Two lines below mark the span: the one containing "如果需要更新显卡驱动可参考官" and the one containing "[Download cuDNN v8.0.5". Set down both, plus every line between, exactly as they stand, and nothing else.

* **INPUT MATERIAL**:
┌──
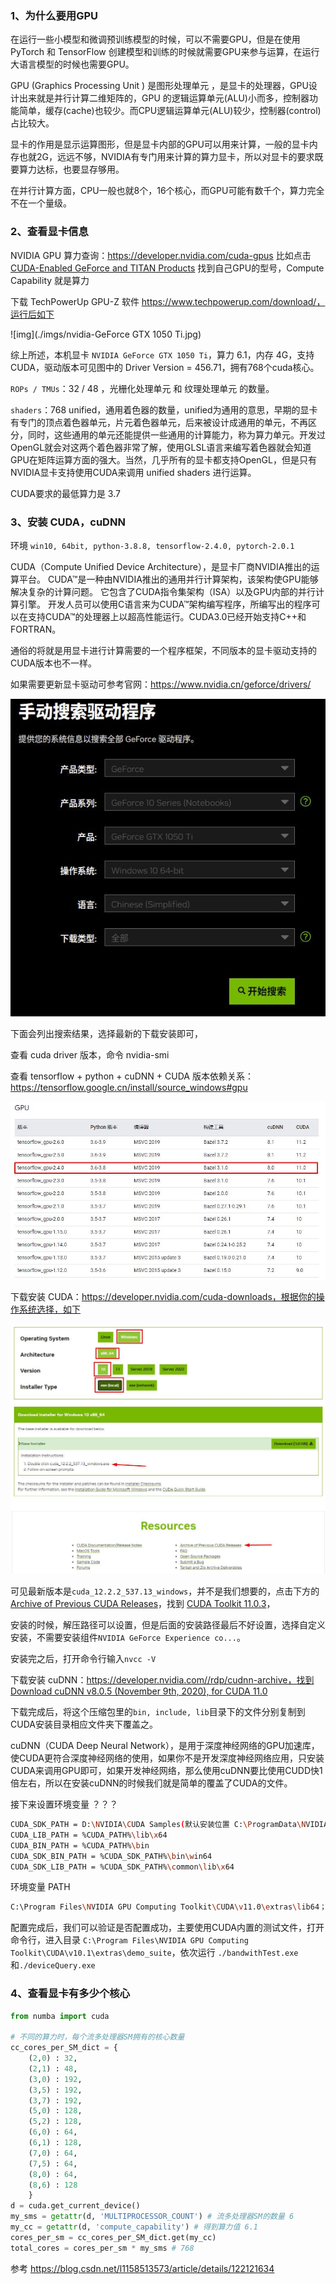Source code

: ### 1、为什么要用GPU

在运行一些小模型和微调预训练模型的时候，可以不需要GPU，但是在使用 PyTorch 和 TensorFlow 创建模型和训练的时候就需要GPU来参与运算，在运行大语言模型的时候也需要GPU。

GPU (Graphics Processing Unit ) 是图形处理单元 ，是显卡的处理器，GPU设计出来就是并行计算二维矩阵的，GPU 的逻辑运算单元(ALU)小而多，控制器功能简单，缓存(cache)也较少。而CPU逻辑运算单元(ALU)较少，控制器(control)占比较大。

显卡的作用是显示运算图形，但是显卡内部的GPU可以用来计算，一般的显卡内存也就2G，远远不够，NVIDIA有专门用来计算的算力显卡，所以对显卡的要求既要算力达标，也要显存够用。

在并行计算方面，CPU一般也就8个，16个核心，而GPU可能有数千个，算力完全不在一个量级。



### 2、查看显卡信息

NVIDIA GPU 算力查询：https://developer.nvidia.com/cuda-gpus  比如点击 [CUDA-Enabled GeForce and TITAN Products](https://developer.nvidia.com/cuda-gpus#collapse4) 找到自己GPU的型号，Compute Capability 就是算力

下载 TechPowerUp GPU-Z 软件 https://www.techpowerup.com/download/，运行后如下

![img](./imgs/nvidia-GeForce GTX 1050 Ti.jpg)

综上所述，本机显卡 `NVIDIA GeForce GTX 1050 Ti`，算力 6.1，内存 4G，支持CUDA，驱动版本可见图中的 Driver Version = 456.71，拥有768个cuda核心。

`ROPs / TMUs`：32 / 48 ，光栅化处理单元 和 纹理处理单元 的数量。

`shaders`：768 unified，通用着色器的数量，unified为通用的意思，早期的显卡有专门的顶点着色器单元，片元着色器单元，后来被设计成通用的单元，不再区分，同时，这些通用的单元还能提供一些通用的计算能力，称为算力单元。开发过OpenGL就会对这两个着色器非常了解，使用GLSL语言来编写着色器就会知道GPU在矩阵运算方面的强大。当然，几乎所有的显卡都支持OpenGL，但是只有NVIDIA显卡支持使用CUDA来调用 unified shaders 进行运算。

CUDA要求的最低算力是 3.7

### 3、安装 CUDA，cuDNN

环境 `win10, 64bit, python-3.8.8, tensorflow-2.4.0, pytorch-2.0.1`

CUDA（Compute Unified Device Architecture），是显卡厂商NVIDIA推出的运算平台。 CUDA™是一种由NVIDIA推出的通用并行计算架构，该架构使GPU能够解决复杂的计算问题。 它包含了CUDA指令集架构（ISA）以及GPU内部的并行计算引擎。 开发人员可以使用C语言来为CUDA™架构编写程序，所编写出的程序可以在支持CUDA™的处理器上以超高性能运行。CUDA3.0已经开始支持C++和FORTRAN。

通俗的将就是用显卡进行计算需要的一个程序框架，不同版本的显卡驱动支持的CUDA版本也不一样。

如果需要更新显卡驱动可参考官网：https://www.nvidia.cn/geforce/drivers/

![img](./imgs/360截图20230901095431110.jpg)

下面会列出搜索结果，选择最新的下载安装即可，



查看 cuda driver 版本，命令 nvidia-smi



查看 tensorflow + python + cuDNN + CUDA 版本依赖关系：https://tensorflow.google.cn/install/source_windows#gpu

![img](./imgs/360截图20230901103135685.jpg)

下载安装 CUDA：https://developer.nvidia.com/cuda-downloads，根据你的操作系统选择，如下

![img](./imgs/360截图20230901103617340.jpg)

可见最新版本是`cuda_12.2.2_537.13_windows`，并不是我们想要的，点击下方的 [Archive of Previous CUDA Releases](https://developer.nvidia.com/cuda-toolkit-archive)，找到 [CUDA Toolkit 11.0.3](https://developer.nvidia.com/cuda-11-0-3-download-archive)，

安装的时候，解压路径可以设置，但是后面的安装路径最后不好设置，选择自定义安装，不需要安装组件`NVIDIA GeForce Experience co...`。

安装完之后，打开命令行输入`nvcc -V`

下载安装 cuDNN：https://developer.nvidia.com//rdp/cudnn-archive，找到 [Download cuDNN v8.0.5 (November 9th, 2020), for CUDA 11.0](https://developer.nvidia.com//rdp/cudnn-archive#a-collapse805-110)

下载完成后，将这个压缩包里的`bin, include, lib`目录下的文件分别复制到CUDA安装目录相应文件夹下覆盖之。

cuDNN（CUDA Deep Neural Network），是用于深度神经网络的GPU加速库，使CUDA更符合深度神经网络的使用，如果你不是开发深度神经网络应用，只安装CUDA来调用GPU即可，如果开发神经网络，那么使用cuDNN要比使用CUDD快1倍左右，所以在安装cuDNN的时候我们就是简单的覆盖了CUDA的文件。

接下来设置环境变量 ？？？

```bash
CUDA_SDK_PATH = D:\NVIDIA\CUDA Samples(默认安装位置 C:\ProgramData\NVIDIA Corporation\CUDA Samples\v11.0)
CUDA_LIB_PATH = %CUDA_PATH%\lib\x64
CUDA_BIN_PATH = %CUDA_PATH%\bin
CUDA_SDK_BIN_PATH = %CUDA_SDK_PATH%\bin\win64
CUDA_SDK_LIB_PATH = %CUDA_SDK_PATH%\common\lib\x64
```

环境变量 PATH

```bash
C:\Program Files\NVIDIA GPU Computing Toolkit\CUDA\v11.0\extras\lib64；
```

配置完成后，我们可以验证是否配置成功，主要使用CUDA内置的测试文件，打开命令行，进入目录 `C:\Program Files\NVIDIA GPU Computing Toolkit\CUDA\v10.1\extras\demo_suite`，依次运行 `./bandwithTest.exe`和`./deviceQuery.exe`

### 4、查看显卡有多少个核心

```python
from numba import cuda

# 不同的算力时，每个流多处理器SM拥有的核心数量
cc_cores_per_SM_dict = {
    (2,0) : 32,
    (2,1) : 48,
    (3,0) : 192,
    (3,5) : 192,
    (3,7) : 192,
    (5,0) : 128,
    (5,2) : 128,
    (6,0) : 64,
    (6,1) : 128,
    (7,0) : 64,
    (7,5) : 64,
    (8,0) : 64,
    (8,6) : 128
    }
d = cuda.get_current_device()
my_sms = getattr(d, 'MULTIPROCESSOR_COUNT') # 流多处理器SM的数量 6
my_cc = getattr(d, 'compute_capability') # 得到算力值 6.1
cores_per_sm = cc_cores_per_SM_dict.get(my_cc)
total_cores = cores_per_sm * my_sms # 768
```



参考 https://blog.csdn.net/l1158513573/article/details/122121634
└──
* **REPLY**:
如果需要更新显卡驱动可参考官网：https://www.nvidia.cn/geforce/drivers/

![img](./imgs/360截图20230901095431110.jpg)

下面会列出搜索结果，选择最新的下载安装即可，



查看 cuda driver 版本，命令 nvidia-smi



查看 tensorflow + python + cuDNN + CUDA 版本依赖关系：https://tensorflow.google.cn/install/source_windows#gpu

![img](./imgs/360截图20230901103135685.jpg)

下载安装 CUDA：https://developer.nvidia.com/cuda-downloads，根据你的操作系统选择，如下

![img](./imgs/360截图20230901103617340.jpg)

可见最新版本是`cuda_12.2.2_537.13_windows`，并不是我们想要的，点击下方的 [Archive of Previous CUDA Releases](https://developer.nvidia.com/cuda-toolkit-archive)，找到 [CUDA Toolkit 11.0.3](https://developer.nvidia.com/cuda-11-0-3-download-archive)，

安装的时候，解压路径可以设置，但是后面的安装路径最后不好设置，选择自定义安装，不需要安装组件`NVIDIA GeForce Experience co...`。

安装完之后，打开命令行输入`nvcc -V`

下载安装 cuDNN：https://developer.nvidia.com//rdp/cudnn-archive，找到 [Download cuDNN v8.0.5 (November 9th, 2020), for CUDA 11.0](https://developer.nvidia.com//rdp/cudnn-archive#a-collapse805-110)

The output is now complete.